Direct CO2 capture from atmospheric air is gaining increased attention as one of the most scalable negative carbon approaches available to tackle climate change if coupled with the sequestration of CO2 geologically. Furthermore, it can also provide CO2 for further utilization from a globally uniform source, which is especially advantageous for economies without natural sources of carbon-based feedstocks. Solid-supported amine-based materials are effective for direct air capture (DAC) due to their high CO2 uptakes and acceptable sorption kinetics at ambient temperature.
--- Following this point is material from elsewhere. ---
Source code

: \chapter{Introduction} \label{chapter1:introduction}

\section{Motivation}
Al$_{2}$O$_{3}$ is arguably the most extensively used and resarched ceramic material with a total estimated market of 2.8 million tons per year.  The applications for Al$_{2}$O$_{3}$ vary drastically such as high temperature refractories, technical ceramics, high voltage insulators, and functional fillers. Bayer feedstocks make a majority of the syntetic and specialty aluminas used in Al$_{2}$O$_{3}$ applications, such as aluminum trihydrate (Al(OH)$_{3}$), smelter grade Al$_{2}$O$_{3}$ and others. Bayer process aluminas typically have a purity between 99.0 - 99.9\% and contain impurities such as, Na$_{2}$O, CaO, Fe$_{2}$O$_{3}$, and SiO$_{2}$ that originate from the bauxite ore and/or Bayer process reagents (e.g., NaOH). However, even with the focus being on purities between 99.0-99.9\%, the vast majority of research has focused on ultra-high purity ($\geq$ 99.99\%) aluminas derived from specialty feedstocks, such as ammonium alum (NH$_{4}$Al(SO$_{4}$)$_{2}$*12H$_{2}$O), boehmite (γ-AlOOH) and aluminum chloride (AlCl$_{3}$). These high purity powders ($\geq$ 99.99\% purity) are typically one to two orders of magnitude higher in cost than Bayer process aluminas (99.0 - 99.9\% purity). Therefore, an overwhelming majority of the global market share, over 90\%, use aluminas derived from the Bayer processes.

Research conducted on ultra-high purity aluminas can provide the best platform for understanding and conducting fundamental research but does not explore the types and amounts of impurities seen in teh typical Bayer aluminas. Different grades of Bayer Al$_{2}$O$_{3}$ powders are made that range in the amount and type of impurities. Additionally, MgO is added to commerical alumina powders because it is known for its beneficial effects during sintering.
In this work, we describe the application of polymer/silica fiber sorbents functionalized with a primary amine-rich polymer, poly(ethylenimine) (PEI), for DAC. Monolithic fiber sorbents composed of cellulose acetate and SiO2 are synthesized via the dry-jet, wet quench spinning technique. These fibers are then functionalized with PEI (Mw 800 Da) in a simple and scalable postspinning infusion step and tested for CO2 capture under pseudoequilibrium conditions as well as under breakthrough conditions. An investigation to study the effect of feed flow rate, adsorption temperature, and presence of moisture in the feed on the CO2 breakthrough performance of a densely packed fiber sorbent module is conducted to highlight the potential application of this class of structured contactors in direct air capture. The pressure drop of these contactors at high gas velocities is also evaluated. Finally, a vacuum-assisted desorption step is demonstrated for production of high-purity CO2 from both dry and humid ambient air mixtures.